Market Insight 09/27/2016

Last night people around the globe watched the presidential debate in the U.S. As most presidential races have done, this year is no exception. Fed as expected did not raise interest rate and showed no sign for November but signalled that there is a high possibility for a rate hike in December (depending on the outcome of the election)


On March 1st, Donald Trump won Super Tuesday with a sweep. On May 3rd, Ted Cruz dropped out of the race. On July 18th, RNC went more fluently than one had expected it to do.


(Market Q, 09/27/2016)

Above is the 1 year chart, market was not really reactive towards Trump candidacy as a Republican nominee.
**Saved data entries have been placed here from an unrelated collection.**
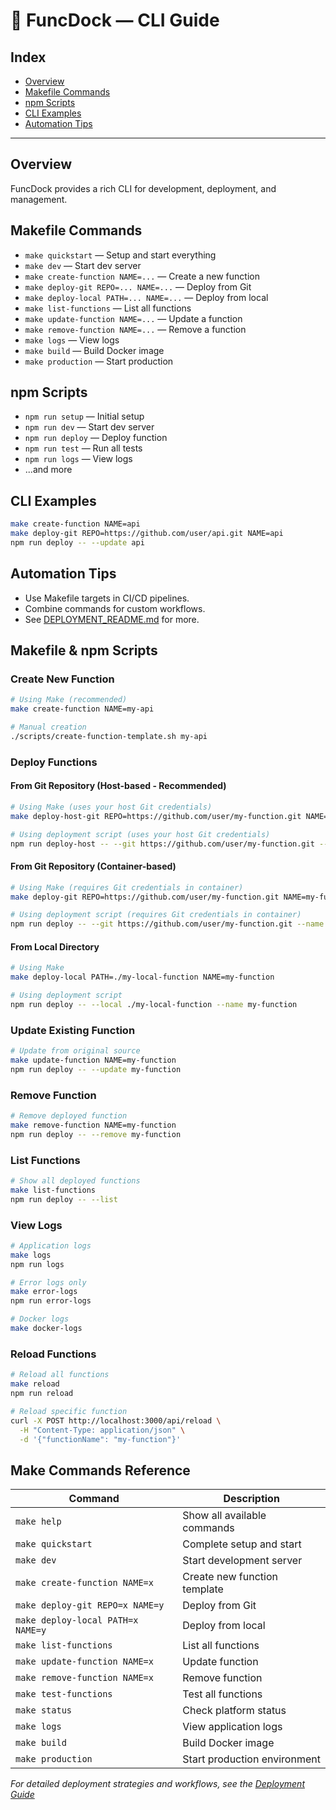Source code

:# 🚀 FuncDock — CLI Guide

## Index
- [Overview](#overview)
- [Makefile Commands](#makefile-commands)
- [npm Scripts](#npm-scripts)
- [CLI Examples](#cli-examples)
- [Automation Tips](#automation-tips)

---

## Overview
FuncDock provides a rich CLI for development, deployment, and management.

## Makefile Commands
- `make quickstart` — Setup and start everything
- `make dev` — Start dev server
- `make create-function NAME=...` — Create a new function
- `make deploy-git REPO=... NAME=...` — Deploy from Git
- `make deploy-local PATH=... NAME=...` — Deploy from local
- `make list-functions` — List all functions
- `make update-function NAME=...` — Update a function
- `make remove-function NAME=...` — Remove a function
- `make logs` — View logs
- `make build` — Build Docker image
- `make production` — Start production

## npm Scripts
- `npm run setup` — Initial setup
- `npm run dev` — Start dev server
- `npm run deploy` — Deploy function
- `npm run test` — Run all tests
- `npm run logs` — View logs
- ...and more

## CLI Examples
```bash
make create-function NAME=api
make deploy-git REPO=https://github.com/user/api.git NAME=api
npm run deploy -- --update api
```

## Automation Tips
- Use Makefile targets in CI/CD pipelines.
- Combine commands for custom workflows.
- See [DEPLOYMENT_README.md](DEPLOYMENT_README.md) for more.

## Makefile & npm Scripts

### Create New Function
```bash
# Using Make (recommended)
make create-function NAME=my-api

# Manual creation
./scripts/create-function-template.sh my-api
```

### Deploy Functions

#### From Git Repository (Host-based - Recommended)
```bash
# Using Make (uses your host Git credentials)
make deploy-host-git REPO=https://github.com/user/my-function.git NAME=my-function

# Using deployment script (uses your host Git credentials)
npm run deploy-host -- --git https://github.com/user/my-function.git --name my-function --branch main
```

#### From Git Repository (Container-based)
```bash
# Using Make (requires Git credentials in container)
make deploy-git REPO=https://github.com/user/my-function.git NAME=my-function

# Using deployment script (requires Git credentials in container)
npm run deploy -- --git https://github.com/user/my-function.git --name my-function --branch main
```

#### From Local Directory
```bash
# Using Make  
make deploy-local PATH=./my-local-function NAME=my-function

# Using deployment script
npm run deploy -- --local ./my-local-function --name my-function
```

### Update Existing Function
```bash
# Update from original source
make update-function NAME=my-function
npm run deploy -- --update my-function
```

### Remove Function
```bash
# Remove deployed function
make remove-function NAME=my-function
npm run deploy -- --remove my-function
```

### List Functions
```bash
# Show all deployed functions
make list-functions
npm run deploy -- --list
```

### View Logs
```bash
# Application logs
make logs
npm run logs

# Error logs only  
make error-logs
npm run error-logs

# Docker logs
make docker-logs
```

### Reload Functions
```bash
# Reload all functions
make reload
npm run reload

# Reload specific function
curl -X POST http://localhost:3000/api/reload \
  -H "Content-Type: application/json" \
  -d '{"functionName": "my-function"}'
```

## Make Commands Reference

| Command | Description |
|---------|-------------|
| `make help` | Show all available commands |
| `make quickstart` | Complete setup and start |
| `make dev` | Start development server |
| `make create-function NAME=x` | Create new function template |
| `make deploy-git REPO=x NAME=y` | Deploy from Git |
| `make deploy-local PATH=x NAME=y` | Deploy from local |
| `make list-functions` | List all functions |
| `make update-function NAME=x` | Update function |
| `make remove-function NAME=x` | Remove function |
| `make test-functions` | Test all functions |
| `make status` | Check platform status |
| `make logs` | View application logs |
| `make build` | Build Docker image |
| `make production` | Start production environment |

*For detailed deployment strategies and workflows, see the [Deployment Guide](DEPLOYMENT_GUIDE.md)*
Lifelong goal of Hillary Clinton’s healthcare started politically in 1993. Hillary Clinton is the future of Obamacare. Investors are very catious towards healthcare stocks when it comes to Hillary Clinton. From August, JNJ, the biggest healthcare stock, has been on a downtrend. For past few weeks, JNJ has been hitting 120 moving average.


(Market Q, 09/27/2016)

The above chart of JNJ tells the whole story.


Is it just JNJ, a single healthcare stock, that has been dropping from August. The answer would be No. XLV, one of the biggest health care etfs has been on the same track.


(Market Q, 09/27/2016)

The question might be asked why have they started to fall from August. It is because both Republican and Democratic conventions were finished at the end of July. Moreover, the actual head to head polls became more real. In other words, before convention, although it was clear that the presidential race was going to be Trump vs Hillary, polls were less thought provokative. People and polls become more real once the specifics are fixed.


Investors should approach healthcare stocks with an extreme caution.

Market Insight 09/02/2016

Recently, high growth stocks have been sold off hard by hedge funds. Selling power was significantly huge in recent weeks after the market hitting new high. Even stocks with good earning beats have been suffering from the sell-offs.

Why did the sell-off occur?
– Talks about raising interest rate
– Typical new high sell-off

Before BREXIT, U.S. market was not all negative towards raising interest rate. In other words, the market translated raising rates as a confirmation of recovering U.S economy. However, as Fed officials become more hawkish and raising rates becomes more real day after another, the market fears the uncertainty,
mostly because Fed was never right about the economy for the past years.

Market is simple. More buyers than sellers would increase stock prices. More sellers than buyers would drag stocks down. Dow Jones and Nasdaq have been hitting new highs. A new high is a good position for stockholders to lock in gains.


(Market Q, 09/02/2016)


(Market Q, 09/02/2016)


(Market Q, 09/02/2016)


Everyone is saying the same – If Fed raises rate then stocks would fall, then buy at the bottom. However, where is the bottom? Would U.S. market fall as much as what everyone expects it to? Would Fed even raise rate this year?